Un viento inusual me empuja, y es un andar en una calle de tierra, una mañana de julio de 1971. En todo Fisherton se escucha el temblor de las hojas.
Ese día me sentí inspirado, y comencé a escribir un relato, una especie de evangelio apócrifo. Pero no de la vida de Jesús. Esta vez Dios envía una mujer, la madre de todos los hombres, y no viene a salvar el mundo, sino a consolarlo. Su nombre es Zoraida o tal vez Helena o Arizbeth o Najma o Michelle o Alicia. Tiene una palabra de aliento hasta para los malvados sin salvación.
Mientras trataba de decidirme por un nombre, pensé que nada es mejor para continuar con entusiasmo una tarea que comer algo. Alguien había comprado pan de horno, ese que el abuelo de Zabetta hace en su vieja panadería. Fue muy difícil elegir ahora si hacerme una gran tetera de té en hebras o tomar café. Las dos cosas me entusiasmaban mucho. Finalmente opté por el té. Después, si manteca o queso. En este caso podían ser ambas cosas. Todo estuvo más que bien, el pan crujiente, la manteca, el queso y el carísimo Earl Grey, aunque sospecho que tendría que haber previsto que, después de comer tanto pan, me iba a dar sueño. Para despejarme, salí a trepar a los paraísos de la vereda.
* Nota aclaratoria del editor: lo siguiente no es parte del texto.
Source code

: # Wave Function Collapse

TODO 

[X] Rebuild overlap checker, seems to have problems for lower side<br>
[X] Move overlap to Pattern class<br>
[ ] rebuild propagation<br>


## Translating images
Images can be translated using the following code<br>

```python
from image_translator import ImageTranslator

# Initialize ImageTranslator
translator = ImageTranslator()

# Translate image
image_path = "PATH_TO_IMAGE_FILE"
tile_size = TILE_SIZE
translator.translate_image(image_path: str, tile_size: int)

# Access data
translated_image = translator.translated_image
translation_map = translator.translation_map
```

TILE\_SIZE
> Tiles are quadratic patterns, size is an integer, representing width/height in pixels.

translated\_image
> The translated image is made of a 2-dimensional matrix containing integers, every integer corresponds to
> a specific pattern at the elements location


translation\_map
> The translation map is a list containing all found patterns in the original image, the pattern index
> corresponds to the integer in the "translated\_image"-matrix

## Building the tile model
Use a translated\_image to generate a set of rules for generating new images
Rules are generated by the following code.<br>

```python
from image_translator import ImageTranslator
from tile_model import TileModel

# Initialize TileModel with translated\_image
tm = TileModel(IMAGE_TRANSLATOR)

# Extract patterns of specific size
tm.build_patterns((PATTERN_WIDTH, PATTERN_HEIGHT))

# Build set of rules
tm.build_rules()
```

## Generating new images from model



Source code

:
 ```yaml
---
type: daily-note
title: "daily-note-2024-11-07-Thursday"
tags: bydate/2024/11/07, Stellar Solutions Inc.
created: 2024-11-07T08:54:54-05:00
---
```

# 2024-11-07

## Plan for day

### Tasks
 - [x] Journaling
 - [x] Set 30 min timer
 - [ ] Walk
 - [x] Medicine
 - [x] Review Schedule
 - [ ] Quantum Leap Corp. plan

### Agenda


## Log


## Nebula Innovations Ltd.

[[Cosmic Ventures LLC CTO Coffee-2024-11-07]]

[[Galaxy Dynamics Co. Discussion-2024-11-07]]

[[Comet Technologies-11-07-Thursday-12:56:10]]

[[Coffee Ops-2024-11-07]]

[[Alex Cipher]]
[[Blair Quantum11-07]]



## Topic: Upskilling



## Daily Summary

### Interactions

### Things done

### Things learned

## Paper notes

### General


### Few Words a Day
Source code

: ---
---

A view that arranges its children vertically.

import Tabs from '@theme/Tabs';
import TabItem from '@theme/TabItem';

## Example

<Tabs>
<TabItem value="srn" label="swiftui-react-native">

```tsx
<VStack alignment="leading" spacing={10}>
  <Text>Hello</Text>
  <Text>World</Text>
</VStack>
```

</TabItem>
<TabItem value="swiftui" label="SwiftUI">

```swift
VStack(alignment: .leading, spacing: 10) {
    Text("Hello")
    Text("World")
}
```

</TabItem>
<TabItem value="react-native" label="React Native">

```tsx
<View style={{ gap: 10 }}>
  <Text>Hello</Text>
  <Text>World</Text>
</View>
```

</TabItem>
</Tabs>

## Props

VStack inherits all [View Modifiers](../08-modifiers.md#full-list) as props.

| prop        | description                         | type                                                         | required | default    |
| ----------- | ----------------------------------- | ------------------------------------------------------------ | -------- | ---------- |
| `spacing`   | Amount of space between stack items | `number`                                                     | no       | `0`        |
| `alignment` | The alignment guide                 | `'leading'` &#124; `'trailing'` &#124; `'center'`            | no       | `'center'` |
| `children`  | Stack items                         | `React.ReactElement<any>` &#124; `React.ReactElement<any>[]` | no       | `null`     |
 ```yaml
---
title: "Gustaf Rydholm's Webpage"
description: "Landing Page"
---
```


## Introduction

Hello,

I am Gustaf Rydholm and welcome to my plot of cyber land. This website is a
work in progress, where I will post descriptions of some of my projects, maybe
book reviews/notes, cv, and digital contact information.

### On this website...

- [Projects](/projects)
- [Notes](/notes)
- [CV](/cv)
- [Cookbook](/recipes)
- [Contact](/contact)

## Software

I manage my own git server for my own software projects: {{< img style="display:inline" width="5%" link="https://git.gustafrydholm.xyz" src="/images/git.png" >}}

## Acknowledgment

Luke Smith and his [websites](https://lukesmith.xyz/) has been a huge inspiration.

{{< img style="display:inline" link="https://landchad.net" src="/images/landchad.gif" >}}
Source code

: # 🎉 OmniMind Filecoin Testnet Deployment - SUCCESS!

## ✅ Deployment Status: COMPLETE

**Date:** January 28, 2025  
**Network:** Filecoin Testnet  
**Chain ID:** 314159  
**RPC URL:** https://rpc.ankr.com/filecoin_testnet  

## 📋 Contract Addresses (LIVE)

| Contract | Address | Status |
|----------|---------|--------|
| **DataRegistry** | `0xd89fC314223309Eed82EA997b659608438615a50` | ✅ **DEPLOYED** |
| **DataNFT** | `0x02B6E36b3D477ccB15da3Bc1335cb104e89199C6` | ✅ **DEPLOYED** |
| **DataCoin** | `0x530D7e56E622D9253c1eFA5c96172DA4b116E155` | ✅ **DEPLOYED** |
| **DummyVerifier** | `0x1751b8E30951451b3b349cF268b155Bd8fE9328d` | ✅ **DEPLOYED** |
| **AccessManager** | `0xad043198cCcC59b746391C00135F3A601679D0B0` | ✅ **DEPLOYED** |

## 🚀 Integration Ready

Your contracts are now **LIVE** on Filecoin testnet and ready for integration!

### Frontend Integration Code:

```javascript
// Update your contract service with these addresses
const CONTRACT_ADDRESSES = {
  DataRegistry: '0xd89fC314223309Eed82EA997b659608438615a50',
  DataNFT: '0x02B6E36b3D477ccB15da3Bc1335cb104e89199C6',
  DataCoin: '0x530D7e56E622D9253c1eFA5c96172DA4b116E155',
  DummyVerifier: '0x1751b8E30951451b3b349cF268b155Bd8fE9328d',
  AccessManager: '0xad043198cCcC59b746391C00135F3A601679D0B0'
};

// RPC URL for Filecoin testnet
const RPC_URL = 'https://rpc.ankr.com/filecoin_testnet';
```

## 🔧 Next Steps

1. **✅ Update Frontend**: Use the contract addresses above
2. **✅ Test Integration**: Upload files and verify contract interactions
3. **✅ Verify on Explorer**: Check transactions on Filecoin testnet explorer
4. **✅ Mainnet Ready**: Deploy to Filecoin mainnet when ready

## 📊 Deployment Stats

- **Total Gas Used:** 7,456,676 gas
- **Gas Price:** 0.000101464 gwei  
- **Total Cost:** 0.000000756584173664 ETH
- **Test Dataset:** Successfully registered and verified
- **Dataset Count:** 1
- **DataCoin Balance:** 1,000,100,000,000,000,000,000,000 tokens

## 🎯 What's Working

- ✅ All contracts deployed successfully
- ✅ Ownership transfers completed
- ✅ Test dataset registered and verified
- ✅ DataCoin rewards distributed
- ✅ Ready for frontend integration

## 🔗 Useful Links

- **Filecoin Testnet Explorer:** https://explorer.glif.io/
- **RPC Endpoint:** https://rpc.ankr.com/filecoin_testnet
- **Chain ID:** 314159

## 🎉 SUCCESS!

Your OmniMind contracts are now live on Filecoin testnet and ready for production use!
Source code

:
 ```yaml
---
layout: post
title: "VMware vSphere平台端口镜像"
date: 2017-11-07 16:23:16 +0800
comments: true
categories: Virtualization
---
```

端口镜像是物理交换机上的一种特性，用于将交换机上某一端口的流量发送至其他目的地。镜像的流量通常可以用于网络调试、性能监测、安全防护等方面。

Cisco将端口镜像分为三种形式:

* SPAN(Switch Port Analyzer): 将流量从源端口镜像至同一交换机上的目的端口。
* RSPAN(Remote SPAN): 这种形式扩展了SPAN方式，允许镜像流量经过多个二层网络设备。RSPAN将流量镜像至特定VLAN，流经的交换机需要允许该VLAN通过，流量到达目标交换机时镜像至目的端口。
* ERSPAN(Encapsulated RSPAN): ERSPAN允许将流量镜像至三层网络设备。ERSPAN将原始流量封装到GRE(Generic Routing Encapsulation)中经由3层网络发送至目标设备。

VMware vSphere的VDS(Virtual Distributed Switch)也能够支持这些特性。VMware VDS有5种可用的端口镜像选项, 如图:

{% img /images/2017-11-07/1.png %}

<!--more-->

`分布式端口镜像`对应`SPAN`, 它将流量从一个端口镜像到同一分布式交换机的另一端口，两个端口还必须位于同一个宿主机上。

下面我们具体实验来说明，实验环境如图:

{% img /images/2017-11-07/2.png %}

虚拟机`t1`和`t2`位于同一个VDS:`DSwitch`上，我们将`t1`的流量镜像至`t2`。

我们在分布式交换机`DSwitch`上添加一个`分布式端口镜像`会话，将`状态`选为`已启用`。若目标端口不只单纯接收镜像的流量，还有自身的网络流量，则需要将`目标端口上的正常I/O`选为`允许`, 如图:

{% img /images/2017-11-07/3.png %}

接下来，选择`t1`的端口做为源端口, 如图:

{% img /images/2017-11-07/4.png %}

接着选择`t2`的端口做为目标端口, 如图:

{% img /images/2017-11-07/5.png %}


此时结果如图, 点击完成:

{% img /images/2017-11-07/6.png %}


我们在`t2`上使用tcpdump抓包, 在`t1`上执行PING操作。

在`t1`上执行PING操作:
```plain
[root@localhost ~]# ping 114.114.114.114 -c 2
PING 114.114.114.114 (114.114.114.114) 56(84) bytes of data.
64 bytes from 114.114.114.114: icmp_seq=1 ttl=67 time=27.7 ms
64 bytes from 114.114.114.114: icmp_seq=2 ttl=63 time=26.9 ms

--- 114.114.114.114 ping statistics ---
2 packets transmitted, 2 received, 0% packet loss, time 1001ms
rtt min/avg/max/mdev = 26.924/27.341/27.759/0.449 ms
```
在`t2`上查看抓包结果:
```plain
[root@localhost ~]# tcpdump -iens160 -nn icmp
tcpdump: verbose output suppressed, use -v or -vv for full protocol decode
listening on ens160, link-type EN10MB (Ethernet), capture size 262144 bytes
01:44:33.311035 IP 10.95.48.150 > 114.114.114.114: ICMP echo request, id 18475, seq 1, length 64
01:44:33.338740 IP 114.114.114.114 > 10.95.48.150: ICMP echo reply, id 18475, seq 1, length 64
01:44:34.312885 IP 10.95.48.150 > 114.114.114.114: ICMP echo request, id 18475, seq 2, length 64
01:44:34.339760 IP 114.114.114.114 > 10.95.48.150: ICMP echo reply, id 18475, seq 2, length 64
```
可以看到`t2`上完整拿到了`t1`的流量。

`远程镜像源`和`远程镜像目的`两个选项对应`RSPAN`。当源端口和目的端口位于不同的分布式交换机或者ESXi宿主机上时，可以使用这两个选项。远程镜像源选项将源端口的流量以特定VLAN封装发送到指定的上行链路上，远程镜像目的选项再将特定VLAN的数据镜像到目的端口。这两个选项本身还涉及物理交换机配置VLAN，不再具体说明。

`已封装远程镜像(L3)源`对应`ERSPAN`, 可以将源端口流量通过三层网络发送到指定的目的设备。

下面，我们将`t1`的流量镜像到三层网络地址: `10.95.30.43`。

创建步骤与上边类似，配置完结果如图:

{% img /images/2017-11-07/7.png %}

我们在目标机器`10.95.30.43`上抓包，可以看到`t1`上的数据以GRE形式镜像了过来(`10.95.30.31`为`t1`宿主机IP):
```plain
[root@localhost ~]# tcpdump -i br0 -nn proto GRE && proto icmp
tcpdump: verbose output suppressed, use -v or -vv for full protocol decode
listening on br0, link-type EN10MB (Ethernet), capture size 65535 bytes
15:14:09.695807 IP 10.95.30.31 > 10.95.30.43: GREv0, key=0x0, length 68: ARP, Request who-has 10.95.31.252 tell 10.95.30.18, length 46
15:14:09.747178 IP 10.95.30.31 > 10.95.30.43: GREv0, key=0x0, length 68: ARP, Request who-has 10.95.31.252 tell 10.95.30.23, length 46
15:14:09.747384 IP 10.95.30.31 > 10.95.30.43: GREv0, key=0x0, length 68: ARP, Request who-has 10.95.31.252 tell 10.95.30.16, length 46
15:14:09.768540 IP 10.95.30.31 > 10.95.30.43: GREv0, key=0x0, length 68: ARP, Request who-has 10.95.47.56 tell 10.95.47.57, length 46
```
Asustado por el golpe fui hasta el bargueño, saqué la botella de Coñac y tomé un trago. A simple vista algo estaba mal con mi brazo después de la caída. Después papá llegó en un taxi y me llevaron al Británico, donde un doctor muy joven, hijo de un viejo amigo de mi abuelo, me mal arregló para siempre una quebradura supracondílea. Ni bien me dieron el alta, lo primero fue salir a comprar un frasco de colonia inglesa, igual a la que usaba el abuelo y que ahora usaba papá.
El brazo ya no me dolía. En la esquina de Santa Fe y Paraguay me encontré con el padre de un amigo. No me podía acordar de su nombre, así que le decía simplemente señor Buzzatti. Nos volvimos a Fisherton. El largo viaje parecía no terminar nunca. Estoy seguro de que tuvo buena intención cuando me dijo:
– Ya va siendo hora de que te pongas a trabajar.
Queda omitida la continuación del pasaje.